• WHAT YOU WILL DO
Go through the records and give each one again exactly.

• DATA SUPPLIED
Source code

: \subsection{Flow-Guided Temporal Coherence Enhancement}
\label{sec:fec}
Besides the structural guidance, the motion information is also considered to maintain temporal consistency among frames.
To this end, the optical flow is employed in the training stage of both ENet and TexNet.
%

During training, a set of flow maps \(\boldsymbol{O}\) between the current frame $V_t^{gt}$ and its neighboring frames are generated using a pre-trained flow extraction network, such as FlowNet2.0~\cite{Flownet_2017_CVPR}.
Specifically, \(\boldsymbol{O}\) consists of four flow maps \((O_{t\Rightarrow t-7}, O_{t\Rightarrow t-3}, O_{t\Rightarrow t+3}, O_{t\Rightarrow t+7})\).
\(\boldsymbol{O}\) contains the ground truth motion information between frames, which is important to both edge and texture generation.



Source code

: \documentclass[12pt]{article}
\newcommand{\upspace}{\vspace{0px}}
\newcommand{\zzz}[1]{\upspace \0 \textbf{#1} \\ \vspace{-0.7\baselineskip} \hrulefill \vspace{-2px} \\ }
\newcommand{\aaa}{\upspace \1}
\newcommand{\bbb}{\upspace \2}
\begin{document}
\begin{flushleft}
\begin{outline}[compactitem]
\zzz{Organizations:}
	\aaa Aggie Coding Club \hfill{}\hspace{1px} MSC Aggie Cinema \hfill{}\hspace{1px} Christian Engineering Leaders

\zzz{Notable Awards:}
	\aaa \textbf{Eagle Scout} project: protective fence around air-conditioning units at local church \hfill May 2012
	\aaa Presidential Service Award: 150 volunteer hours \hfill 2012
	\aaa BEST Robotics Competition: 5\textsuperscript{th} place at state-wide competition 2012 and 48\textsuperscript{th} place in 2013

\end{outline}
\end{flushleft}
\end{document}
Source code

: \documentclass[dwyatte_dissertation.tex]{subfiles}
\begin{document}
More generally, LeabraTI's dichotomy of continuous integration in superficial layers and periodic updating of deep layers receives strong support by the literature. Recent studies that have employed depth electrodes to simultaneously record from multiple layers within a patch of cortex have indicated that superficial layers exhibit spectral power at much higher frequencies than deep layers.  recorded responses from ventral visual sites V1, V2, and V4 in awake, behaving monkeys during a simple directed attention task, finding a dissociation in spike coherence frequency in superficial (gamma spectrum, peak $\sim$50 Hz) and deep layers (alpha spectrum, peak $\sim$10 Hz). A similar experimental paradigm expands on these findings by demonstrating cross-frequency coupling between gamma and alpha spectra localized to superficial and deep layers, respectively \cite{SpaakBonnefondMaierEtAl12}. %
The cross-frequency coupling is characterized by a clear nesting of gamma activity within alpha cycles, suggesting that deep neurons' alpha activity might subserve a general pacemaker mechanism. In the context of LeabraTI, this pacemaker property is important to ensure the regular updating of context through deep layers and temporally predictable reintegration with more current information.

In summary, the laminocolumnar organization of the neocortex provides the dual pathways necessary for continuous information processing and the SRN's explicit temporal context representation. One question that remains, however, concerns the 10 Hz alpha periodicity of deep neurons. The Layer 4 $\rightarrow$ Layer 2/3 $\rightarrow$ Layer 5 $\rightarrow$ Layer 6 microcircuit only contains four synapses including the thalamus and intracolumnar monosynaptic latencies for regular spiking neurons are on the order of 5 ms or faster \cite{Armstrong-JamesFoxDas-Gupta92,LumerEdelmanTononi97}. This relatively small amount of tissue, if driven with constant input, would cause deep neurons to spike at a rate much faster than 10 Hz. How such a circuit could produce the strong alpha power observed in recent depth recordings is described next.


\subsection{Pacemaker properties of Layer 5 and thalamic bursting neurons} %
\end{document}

• EXERCISE RESPONSE
Source code

: \subsection{Flow-Guided Temporal Coherence Enhancement}
\label{sec:fec}
Besides the structural guidance, the motion information is also considered to maintain temporal consistency among frames.
To this end, the optical flow is employed in the training stage of both ENet and TexNet.
%

During training, a set of flow maps \(\boldsymbol{O}\) between the current frame $V_t^{gt}$ and its neighboring frames are generated using a pre-trained flow extraction network, such as FlowNet2.0~\cite{Flownet_2017_CVPR}.
Specifically, \(\boldsymbol{O}\) consists of four flow maps \((O_{t\Rightarrow t-7}, O_{t\Rightarrow t-3}, O_{t\Rightarrow t+3}, O_{t\Rightarrow t+7})\).
\(\boldsymbol{O}\) contains the ground truth motion information between frames, which is important to both edge and texture generation.



Source code

: \documentclass[12pt]{article}
\newcommand{\upspace}{\vspace{0px}}
\newcommand{\zzz}[1]{\upspace \0 \textbf{#1} \\ \vspace{-0.7\baselineskip} \hrulefill \vspace{-2px} \\ }
\newcommand{\aaa}{\upspace \1}
\newcommand{\bbb}{\upspace \2}
\begin{document}
\begin{flushleft}
\begin{outline}[compactitem]
\zzz{Organizations:}
	\aaa Aggie Coding Club \hfill{}\hspace{1px} MSC Aggie Cinema \hfill{}\hspace{1px} Christian Engineering Leaders

\zzz{Notable Awards:}
	\aaa \textbf{Eagle Scout} project: protective fence around air-conditioning units at local church \hfill May 2012
	\aaa Presidential Service Award: 150 volunteer hours \hfill 2012
	\aaa BEST Robotics Competition: 5\textsuperscript{th} place at state-wide competition 2012 and 48\textsuperscript{th} place in 2013

\end{outline}
\end{flushleft}
\end{document}
Source code

: \documentclass[dwyatte_dissertation.tex]{subfiles}
\begin{document}
More generally, LeabraTI's dichotomy of continuous integration in superficial layers and periodic updating of deep layers receives strong support by the literature. Recent studies that have employed depth electrodes to simultaneously record from multiple layers within a patch of cortex have indicated that superficial layers exhibit spectral power at much higher frequencies than deep layers.  recorded responses from ventral visual sites V1, V2, and V4 in awake, behaving monkeys during a simple directed attention task, finding a dissociation in spike coherence frequency in superficial (gamma spectrum, peak $\sim$50 Hz) and deep layers (alpha spectrum, peak $\sim$10 Hz). A similar experimental paradigm expands on these findings by demonstrating cross-frequency coupling between gamma and alpha spectra localized to superficial and deep layers, respectively \cite{SpaakBonnefondMaierEtAl12}. %
The cross-frequency coupling is characterized by a clear nesting of gamma activity within alpha cycles, suggesting that deep neurons' alpha activity might subserve a general pacemaker mechanism. In the context of LeabraTI, this pacemaker property is important to ensure the regular updating of context through deep layers and temporally predictable reintegration with more current information.

In summary, the laminocolumnar organization of the neocortex provides the dual pathways necessary for continuous information processing and the SRN's explicit temporal context representation. One question that remains, however, concerns the 10 Hz alpha periodicity of deep neurons. The Layer 4 $\rightarrow$ Layer 2/3 $\rightarrow$ Layer 5 $\rightarrow$ Layer 6 microcircuit only contains four synapses including the thalamus and intracolumnar monosynaptic latencies for regular spiking neurons are on the order of 5 ms or faster \cite{Armstrong-JamesFoxDas-Gupta92,LumerEdelmanTononi97}. This relatively small amount of tissue, if driven with constant input, would cause deep neurons to spike at a rate much faster than 10 Hz. How such a circuit could produce the strong alpha power observed in recent depth recordings is described next.


\subsection{Pacemaker properties of Layer 5 and thalamic bursting neurons} %
\end{document}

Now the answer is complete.